Liquidity stress has re-emerged: deposit growth has stagnated despite a rebound in credit. Wholesale funding costs are rising, and CD-OIS spreads have widened. RBI share of money creation has (again) fallen sharply due to aggressive FX sales, driven by maturing forward shorts. These have offset CRR cuts, tightening durable liquidity – the Impossible Trinity at work. Deposits are also destroyed by growing currency demand (CIC) as the economy recovers and rising retained earnings in banks. With more forwards set to mature, and CIC likely to rise further, the RBI may need to inject more base money via OMOs. To sustain growth momentum, they may need to pre-empt the seasonal tightening of liquidity in 4Q.

Stress on deposits is back: CD-OIS widens again as RBI share of money falls

Despite a substantial (2.4pp) recovery in YoY credit growth from the bottom in May-2025, deposit growth has been unchanged. This has again started to push up the cost of liquidity (12M CD-OIS has rebounded to 110bps) and wholesale deposit rates. This is because RBI’s share of money-supply has shrunk by 1.2pp in the last four months, with its share of incremental money creation falling from ~23% to just ~11%.

Impossible trinity at work: effect of RBI FX interventions contrary to stance

As it decided to let an estimated US$24bn of FX forward sales mature, the RBI has had to sell about US$33bn over the 18 weeks from 23-Jun to 17-Oct. This led to liquidity destruction of ~Rs2.8tn, more than offsetting the Rs1.3tn released by 50bps of CRR cuts, bringing outstanding durable liquidity down to 1.5% of NDTL, and net liquidity to neutral. Another USD15 bn of FX sales could offset the impact of CRR cuts scheduled in Nov.

Deposit ‘destruction’ is adding to the pressure on wholesale funding rates

With the cyclical headwinds emerging from a higher-than-reported fiscal consolidation in FY25 and the policy-engineered sharp slowdown in credit growth now receding, economic momentum is improving. This has increased demand for currency in circulation (CIC). Further, higher bank profits also destroy deposits: on the combined banking system balance sheet, liabilities effectively shift from deposits to equity.

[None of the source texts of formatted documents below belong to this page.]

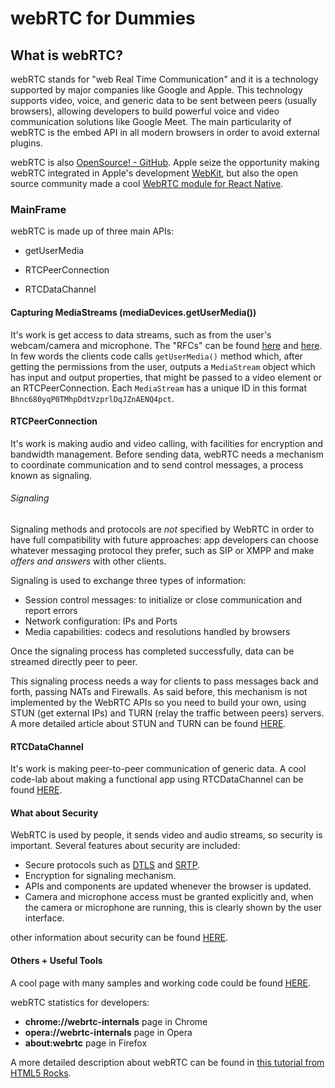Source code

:# webRTC for Dummies

## What is webRTC?

webRTC stands for "web Real Time Communication" and it is a technology supported by major companies like Google and Apple. This technology supports video, voice, and generic data to be sent between peers (usually browsers), allowing developers to build powerful voice and video communication solutions like Google Meet. The main particularity of webRTC is the embed API in all modern browsers in order to avoid external plugins. 

webRTC is also [OpenSource! - GitHub](https://github.com/webrtc). Apple seize the opportunity making webRTC integrated in Apple's development [WebKit](https://webkit.org/blog/7726/announcing-webrtc-and-media-capture/), but also the open source community made a cool [WebRTC module for React Native](https://github.com/react-native-webrtc/react-native-webrtc).

### MainFrame

webRTC is made up of three main APIs:

- getUserMedia

- RTCPeerConnection

- RTCDataChannel

#### Capturing MediaStreams (mediaDevices.getUserMedia())

It's work is get access to data streams, such as from the user's webcam/camera and microphone. The "RFCs" can be found [here](https://www.w3.org/TR/mediacapture-streams/) and [here](https://w3c.github.io/webrtc-pc/). In few words the clients code calls `getUserMedia()` method which, after getting the permissions from the user, outputs a `MediaStream` object which has input and output properties, that might be passed to a video element or an RTCPeerConnection. Each `MediaStream` has a unique ID in this format `Bhnc680yqP0TMhpDdtVzprlDqJZnAENQ4pct`.

#### RTCPeerConnection

It's work is making audio and video calling, with facilities for encryption and bandwidth management. Before sending data, webRTC needs a mechanism to coordinate communication and to send control messages, a process known as signaling. 

###### Signaling

Signaling methods and protocols are *not* specified by WebRTC in order to have full compatibility with future approaches: app developers can choose whatever messaging protocol they prefer, such as SIP or XMPP and make *offers and answers* with other clients. 

Signaling is used to exchange three types of information:

- Session control messages: to initialize or close communication and report errors
- Network configuration: IPs and Ports
- Media capabilities: codecs and resolutions handled by browsers

Once the signaling process has completed successfully, data can be streamed directly peer to peer.

This signaling process needs a way for clients to pass messages back and forth, passing NATs and Firewalls. As said before, this mechanism is not implemented by the WebRTC APIs so you need to build your own, using STUN (get external IPs) and TURN (relay the traffic between peers) servers. A more detailed article about STUN and TURN can be found [HERE](https://www.html5rocks.com/en/tutorials/webrtc/infrastructure/).

#### RTCDataChannel

It's work is making peer-to-peer communication of generic data. A cool code-lab about making a functional app using RTCDataChannel can be found [HERE](https://codelabs.developers.google.com/codelabs/webrtc-web/#0).

#### What about Security

WebRTC is used by people, it sends video and audio streams, so security is important.  Several features about security are included:

- Secure protocols such as [DTLS](http://en.wikipedia.org/wiki/Datagram_Transport_Layer_Security "Wikipedia article about Datagram Transport Layer Security") and [SRTP](http://en.wikipedia.org/wiki/Secure_Real-time_Transport_Protocol "Wikipedia article about Secure Real-time Transport Protocol").
- Encryption for signaling mechanism.
- APIs and components are updated whenever the browser is updated.
- Camera and microphone access must be granted explicitly and, when the camera or microphone are running, this is clearly shown by the user interface.

other information about security can be found [HERE](https://www.ietf.org/proceedings/82/slides/rtcweb-13.pdf). 

#### Others + Useful Tools

A cool page with many samples and working code could be found [HERE](https://webrtc.github.io/samples/).

webRTC statistics for developers:

- **chrome://webrtc-internals** page in Chrome
- **opera://webrtc-internals** page in Opera
- **about:webrtc** page in Firefox

A more detailed description about webRTC can be found in [this tutorial from HTML5 Rocks](https://www.html5rocks.com/en/tutorials/webrtc/basics/).
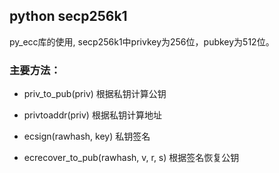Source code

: ## python secp256k1
py_ecc库的使用, secp256k1中privkey为256位，pubkey为512位。

### 主要方法：

- priv_to_pub(priv)  根据私钥计算公钥

- privtoaddr(priv)  根据私钥计算地址

- ecsign(rawhash, key)  私钥签名

- ecrecover_to_pub(rawhash, v, r, s)  根据签名恢复公钥
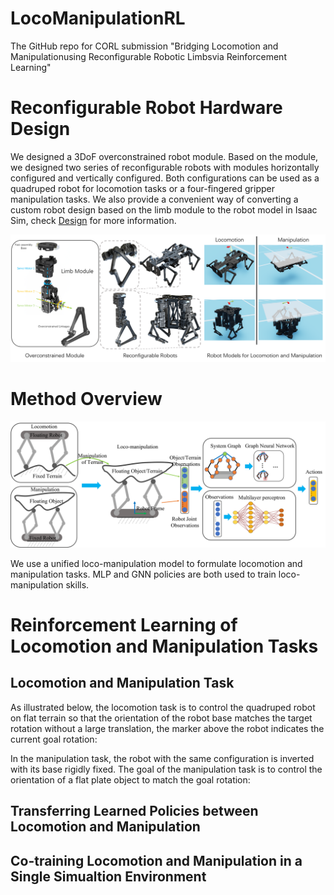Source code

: # LocoManipulationRL
The GitHub repo for CORL submission "Bridging Locomotion and Manipulationusing Reconfigurable Robotic Limbsvia Reinforcement Learning"

# Reconfigurable Robot Hardware Design
We designed a 3DoF overconstrained robot module. Based on the module, we designed two series of reconfigurable robots with modules horizontally configured and vertically configured. Both configurations can be used as a quadruped robot for locomotion tasks or a four-fingered gripper manipulation tasks. We also provide a convenient way of converting a custom robot design based on the limb module to the robot model in Isaac Sim, check [Design](Design/) for more information.

![robot_design_overview](assets/robot_model_overview.png)

# Method Overview

![method_overview](assets/method_overview.png)

We use a unified loco-manipulation model to formulate locomotion and manipulation tasks. MLP and GNN policies are both used to train loco-manipulation skills.

# Reinforcement Learning of Locomotion and Manipulation Tasks

## Locomotion and Manipulation Task

As illustrated below, the locomotion task is to control the quadruped robot on flat terrain so that the orientation of the robot base matches the target rotation without a large translation, the marker above the robot indicates the current goal rotation:

In the manipulation task, the robot with the same configuration is inverted with its base rigidly fixed. The goal of the manipulation task is to control the orientation of a flat plate object to match the goal rotation:

## Transferring Learned Policies between Locomotion and Manipulation

## Co-training Locomotion and Manipulation in a Single Simualtion Environment

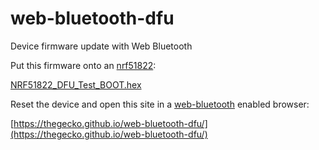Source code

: # web-bluetooth-dfu
Device firmware update with Web Bluetooth

Put this firmware onto an [nrf51822](https://www.nordicsemi.com/eng/Products/nRF51-DK):

[NRF51822_DFU_Test_BOOT.hex](https://thegecko.github.io/web-bluetooth-dfu/firmware/NRF51822_DFU_Test_BOOT.hex)

Reset the device and open this site in a [web-bluetooth](https://webbluetoothcg.github.io/web-bluetooth/) enabled browser:

[https://thegecko.github.io/web-bluetooth-dfu/](https://thegecko.github.io/web-bluetooth-dfu/)
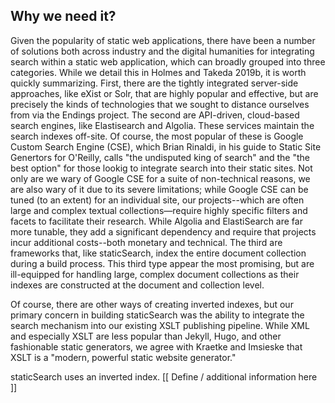## Why we need it?

Given the popularity of static web applications, there have been a number of solutions both across industry and the digital humanities for integrating search within a static web application, which can broadly grouped into three categories. While we detail this in Holmes and Takeda 2019b, it is worth quickly summarizing. First, there are the tightly integrated server-side approaches, like eXist or Solr, that are highly popular and effective, but are precisely the kinds of technologies that we sought to distance ourselves from via the Endings project. The second are API-driven, cloud-based search engines, like Elastisearch and Algolia. These services maintain the search indexes off-site. Of course, the most popular of these is Google Custom Search Engine (CSE), which Brian Rinaldi, in his guide to Static Site Genertors for O'Reilly, calls  "the undisputed king of search" and the "the best option" for those lookig to integrate search into their static sites. Not only are we wary of Google CSE for a suite of non-technical reasons, we are also wary of it due to its severe limitations;  while Google CSE can be tuned (to an extent) for an individual site, our projects--which are often large and complex textual collections—require highly specific filters and facets to facilitate their research. While Algolia and ElastiSearch are far more tunable, they add a significant dependency and require that projects incur additional costs--both monetary and technical. The third are frameworks that, like staticSearch, index the entire document collection during a build process. This third type appear the most promising, but are ill-equipped for handling large, complex document collections as their indexes are constructed at the document and collection level. 

Of course, there are other ways of creating inverted indexes, but our primary concern in building staticSearch was the ability to integrate the search mechanism into our existing XSLT publishing pipeline. While XML and especially XSLT are less popular than Jekyll, Hugo, and other fashionable static generators, we agree with Kraetke and Imsieske that XSLT is a "modern, powerful static website generator." 

staticSearch uses an inverted index. [[ Define / additional information here ]] 

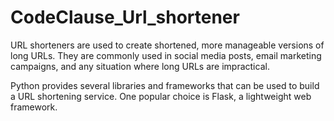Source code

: # CodeClause_Url_shortener
URL shorteners are used to create shortened, more manageable versions of long URLs. They are commonly used in social media posts, email marketing campaigns, and any situation where long URLs are impractical.

Python provides several libraries and frameworks that can be used to build a URL shortening service. One popular choice is Flask, a lightweight web framework.
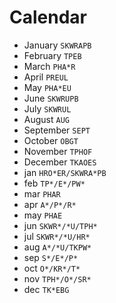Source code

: # Calendar

* January `SKWRAPB`
* February `TPEB`
* March `PHA*R`
* April `PREUL`
* May `PHA*EU`
* June `SKWRUPB`
* July `SKWRUL`
* August `AUG`
* September `SEPT`
* October `OBGT`
* November `TPHOF`
* December `TKAOES`
* jan `HRO*ER/SKWRA*PB`
* feb `TP*/E*/PW*`
* mar `PHAR`
* apr `A*/P*/R*`
* may `PHAE`
* jun `SKWR*/*U/TPH*`
* jul `SKWR*/*U/HR*`
* aug `A*/*U/TKPW*`
* sep `S*/E*/P*`
* oct `O*/KR*/T*`
* nov `TPH*/O*/SR*`
* dec `TK*EBG`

While RBI letting the INR move helps, base money injections still need to rise

With the RBI allowing the INR to move again in the last two days, liquidity drain from FX sales should slow, but US$30bn of forward shorts are estimated to mature by Mar-2026. With CIC expected to grow by another Rs1tn, it would be prudent to inject base-money via Open Market Operations even before liquidity conditions tighten seasonally in 4Q; Rs2tn-plus may be needed. Given the high equity base, the system should also be comfortable with high LDRs.